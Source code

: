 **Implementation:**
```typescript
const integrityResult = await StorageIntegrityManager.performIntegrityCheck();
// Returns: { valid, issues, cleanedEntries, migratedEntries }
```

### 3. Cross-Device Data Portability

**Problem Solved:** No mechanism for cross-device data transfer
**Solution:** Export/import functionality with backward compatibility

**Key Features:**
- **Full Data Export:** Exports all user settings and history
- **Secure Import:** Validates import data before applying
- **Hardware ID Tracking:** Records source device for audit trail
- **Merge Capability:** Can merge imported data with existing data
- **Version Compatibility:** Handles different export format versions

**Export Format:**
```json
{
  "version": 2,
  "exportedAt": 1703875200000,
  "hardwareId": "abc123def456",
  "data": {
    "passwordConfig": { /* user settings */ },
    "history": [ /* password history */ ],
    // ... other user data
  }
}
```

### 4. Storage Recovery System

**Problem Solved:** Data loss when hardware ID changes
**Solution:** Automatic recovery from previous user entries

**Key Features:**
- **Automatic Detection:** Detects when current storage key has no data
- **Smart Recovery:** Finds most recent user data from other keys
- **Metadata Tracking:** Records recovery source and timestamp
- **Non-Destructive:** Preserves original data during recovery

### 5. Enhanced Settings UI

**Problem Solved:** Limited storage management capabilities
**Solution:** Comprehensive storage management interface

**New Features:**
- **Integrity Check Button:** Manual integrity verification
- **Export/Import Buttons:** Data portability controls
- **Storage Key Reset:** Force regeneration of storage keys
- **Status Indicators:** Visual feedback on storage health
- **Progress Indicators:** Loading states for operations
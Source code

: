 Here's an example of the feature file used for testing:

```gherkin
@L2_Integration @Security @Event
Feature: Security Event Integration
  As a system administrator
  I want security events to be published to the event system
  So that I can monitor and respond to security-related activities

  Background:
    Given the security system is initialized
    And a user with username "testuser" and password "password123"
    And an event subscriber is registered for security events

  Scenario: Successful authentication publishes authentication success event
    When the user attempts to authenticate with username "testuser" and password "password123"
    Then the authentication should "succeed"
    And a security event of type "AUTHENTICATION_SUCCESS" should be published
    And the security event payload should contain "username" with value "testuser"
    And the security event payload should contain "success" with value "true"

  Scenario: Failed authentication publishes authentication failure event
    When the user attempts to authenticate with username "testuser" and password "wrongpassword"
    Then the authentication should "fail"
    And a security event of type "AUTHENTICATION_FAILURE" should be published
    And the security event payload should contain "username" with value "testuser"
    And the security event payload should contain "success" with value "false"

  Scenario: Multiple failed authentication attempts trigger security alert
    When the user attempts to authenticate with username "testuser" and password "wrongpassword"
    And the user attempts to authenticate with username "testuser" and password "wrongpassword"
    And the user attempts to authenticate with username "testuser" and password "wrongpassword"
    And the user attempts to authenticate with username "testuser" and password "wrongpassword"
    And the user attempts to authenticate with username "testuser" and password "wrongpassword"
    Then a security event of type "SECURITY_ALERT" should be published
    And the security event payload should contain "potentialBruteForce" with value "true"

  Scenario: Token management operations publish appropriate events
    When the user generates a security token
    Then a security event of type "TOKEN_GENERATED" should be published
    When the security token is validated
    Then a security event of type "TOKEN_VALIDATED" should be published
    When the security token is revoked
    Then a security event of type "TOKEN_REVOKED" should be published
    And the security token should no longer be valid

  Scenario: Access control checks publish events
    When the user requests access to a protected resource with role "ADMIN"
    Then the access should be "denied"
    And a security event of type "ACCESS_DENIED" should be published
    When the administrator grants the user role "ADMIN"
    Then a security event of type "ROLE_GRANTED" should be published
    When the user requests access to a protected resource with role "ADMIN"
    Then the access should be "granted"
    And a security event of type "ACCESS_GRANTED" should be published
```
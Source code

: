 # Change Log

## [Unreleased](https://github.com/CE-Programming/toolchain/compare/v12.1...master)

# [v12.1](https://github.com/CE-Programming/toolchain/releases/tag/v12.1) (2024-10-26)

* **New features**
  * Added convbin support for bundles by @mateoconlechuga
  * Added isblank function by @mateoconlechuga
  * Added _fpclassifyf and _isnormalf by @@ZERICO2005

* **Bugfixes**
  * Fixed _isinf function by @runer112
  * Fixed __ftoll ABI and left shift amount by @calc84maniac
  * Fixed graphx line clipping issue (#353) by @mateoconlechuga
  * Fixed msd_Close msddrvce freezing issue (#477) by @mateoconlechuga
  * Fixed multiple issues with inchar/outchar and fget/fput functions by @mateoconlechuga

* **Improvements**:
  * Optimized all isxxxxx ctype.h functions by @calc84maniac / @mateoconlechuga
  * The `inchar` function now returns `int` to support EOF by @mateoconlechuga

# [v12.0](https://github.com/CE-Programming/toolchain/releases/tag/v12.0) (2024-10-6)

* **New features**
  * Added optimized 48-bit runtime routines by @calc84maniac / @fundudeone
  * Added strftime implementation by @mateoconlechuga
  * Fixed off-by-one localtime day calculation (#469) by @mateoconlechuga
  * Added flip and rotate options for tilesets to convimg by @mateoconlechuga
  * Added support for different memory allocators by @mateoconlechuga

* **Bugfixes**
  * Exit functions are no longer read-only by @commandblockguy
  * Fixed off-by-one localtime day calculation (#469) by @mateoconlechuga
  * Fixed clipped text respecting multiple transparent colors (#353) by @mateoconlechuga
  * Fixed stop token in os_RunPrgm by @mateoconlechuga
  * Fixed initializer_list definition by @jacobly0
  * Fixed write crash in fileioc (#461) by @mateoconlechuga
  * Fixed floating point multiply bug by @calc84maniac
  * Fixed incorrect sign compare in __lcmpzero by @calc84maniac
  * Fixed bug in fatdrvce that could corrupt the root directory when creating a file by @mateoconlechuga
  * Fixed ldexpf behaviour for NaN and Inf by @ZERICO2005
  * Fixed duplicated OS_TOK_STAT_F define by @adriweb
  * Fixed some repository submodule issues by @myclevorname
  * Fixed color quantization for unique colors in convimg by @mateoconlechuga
◆ ◆ ◆ ◆ ◆
**About this exercise**. What the exercise needs is every record again, word for word.

**Result of the exercise**.
Source code

: **Implementation:**
```typescript
const integrityResult = await StorageIntegrityManager.performIntegrityCheck();
// Returns: { valid, issues, cleanedEntries, migratedEntries }
```

### 3. Cross-Device Data Portability

**Problem Solved:** No mechanism for cross-device data transfer
**Solution:** Export/import functionality with backward compatibility

**Key Features:**
- **Full Data Export:** Exports all user settings and history
- **Secure Import:** Validates import data before applying
- **Hardware ID Tracking:** Records source device for audit trail
- **Merge Capability:** Can merge imported data with existing data
- **Version Compatibility:** Handles different export format versions

**Export Format:**
```json
{
  "version": 2,
  "exportedAt": 1703875200000,
  "hardwareId": "abc123def456",
  "data": {
    "passwordConfig": { /* user settings */ },
    "history": [ /* password history */ ],
    // ... other user data
  }
}
```

### 4. Storage Recovery System

**Problem Solved:** Data loss when hardware ID changes
**Solution:** Automatic recovery from previous user entries

**Key Features:**
- **Automatic Detection:** Detects when current storage key has no data
- **Smart Recovery:** Finds most recent user data from other keys
- **Metadata Tracking:** Records recovery source and timestamp
- **Non-Destructive:** Preserves original data during recovery

### 5. Enhanced Settings UI

**Problem Solved:** Limited storage management capabilities
**Solution:** Comprehensive storage management interface

**New Features:**
- **Integrity Check Button:** Manual integrity verification
- **Export/Import Buttons:** Data portability controls
- **Storage Key Reset:** Force regeneration of storage keys
- **Status Indicators:** Visual feedback on storage health
- **Progress Indicators:** Loading states for operations
Source code

: Here's an example of the feature file used for testing:

```gherkin
@L2_Integration @Security @Event
Feature: Security Event Integration
  As a system administrator
  I want security events to be published to the event system
  So that I can monitor and respond to security-related activities

  Background:
    Given the security system is initialized
    And a user with username "testuser" and password "password123"
    And an event subscriber is registered for security events

  Scenario: Successful authentication publishes authentication success event
    When the user attempts to authenticate with username "testuser" and password "password123"
    Then the authentication should "succeed"
    And a security event of type "AUTHENTICATION_SUCCESS" should be published
    And the security event payload should contain "username" with value "testuser"
    And the security event payload should contain "success" with value "true"

  Scenario: Failed authentication publishes authentication failure event
    When the user attempts to authenticate with username "testuser" and password "wrongpassword"
    Then the authentication should "fail"
    And a security event of type "AUTHENTICATION_FAILURE" should be published
    And the security event payload should contain "username" with value "testuser"
    And the security event payload should contain "success" with value "false"

  Scenario: Multiple failed authentication attempts trigger security alert
    When the user attempts to authenticate with username "testuser" and password "wrongpassword"
    And the user attempts to authenticate with username "testuser" and password "wrongpassword"
    And the user attempts to authenticate with username "testuser" and password "wrongpassword"
    And the user attempts to authenticate with username "testuser" and password "wrongpassword"
    And the user attempts to authenticate with username "testuser" and password "wrongpassword"
    Then a security event of type "SECURITY_ALERT" should be published
    And the security event payload should contain "potentialBruteForce" with value "true"

  Scenario: Token management operations publish appropriate events
    When the user generates a security token
    Then a security event of type "TOKEN_GENERATED" should be published
    When the security token is validated
    Then a security event of type "TOKEN_VALIDATED" should be published
    When the security token is revoked
    Then a security event of type "TOKEN_REVOKED" should be published
    And the security token should no longer be valid

  Scenario: Access control checks publish events
    When the user requests access to a protected resource with role "ADMIN"
    Then the access should be "denied"
    And a security event of type "ACCESS_DENIED" should be published
    When the administrator grants the user role "ADMIN"
    Then a security event of type "ROLE_GRANTED" should be published
    When the user requests access to a protected resource with role "ADMIN"
    Then the access should be "granted"
    And a security event of type "ACCESS_GRANTED" should be published
```
Source code

: # Change Log

## [Unreleased](https://github.com/CE-Programming/toolchain/compare/v12.1...master)

# [v12.1](https://github.com/CE-Programming/toolchain/releases/tag/v12.1) (2024-10-26)

* **New features**
  * Added convbin support for bundles by @mateoconlechuga
  * Added isblank function by @mateoconlechuga
  * Added _fpclassifyf and _isnormalf by @@ZERICO2005

* **Bugfixes**
  * Fixed _isinf function by @runer112
  * Fixed __ftoll ABI and left shift amount by @calc84maniac
  * Fixed graphx line clipping issue (#353) by @mateoconlechuga
  * Fixed msd_Close msddrvce freezing issue (#477) by @mateoconlechuga
  * Fixed multiple issues with inchar/outchar and fget/fput functions by @mateoconlechuga

* **Improvements**:
  * Optimized all isxxxxx ctype.h functions by @calc84maniac / @mateoconlechuga
  * The `inchar` function now returns `int` to support EOF by @mateoconlechuga

# [v12.0](https://github.com/CE-Programming/toolchain/releases/tag/v12.0) (2024-10-6)

* **New features**
  * Added optimized 48-bit runtime routines by @calc84maniac / @fundudeone
  * Added strftime implementation by @mateoconlechuga
  * Fixed off-by-one localtime day calculation (#469) by @mateoconlechuga
  * Added flip and rotate options for tilesets to convimg by @mateoconlechuga
  * Added support for different memory allocators by @mateoconlechuga

* **Bugfixes**
  * Exit functions are no longer read-only by @commandblockguy
  * Fixed off-by-one localtime day calculation (#469) by @mateoconlechuga
  * Fixed clipped text respecting multiple transparent colors (#353) by @mateoconlechuga
  * Fixed stop token in os_RunPrgm by @mateoconlechuga
  * Fixed initializer_list definition by @jacobly0
  * Fixed write crash in fileioc (#461) by @mateoconlechuga
  * Fixed floating point multiply bug by @calc84maniac
  * Fixed incorrect sign compare in __lcmpzero by @calc84maniac
  * Fixed bug in fatdrvce that could corrupt the root directory when creating a file by @mateoconlechuga
  * Fixed ldexpf behaviour for NaN and Inf by @ZERICO2005
  * Fixed duplicated OS_TOK_STAT_F define by @adriweb
  * Fixed some repository submodule issues by @myclevorname
  * Fixed color quantization for unique colors in convimg by @mateoconlechuga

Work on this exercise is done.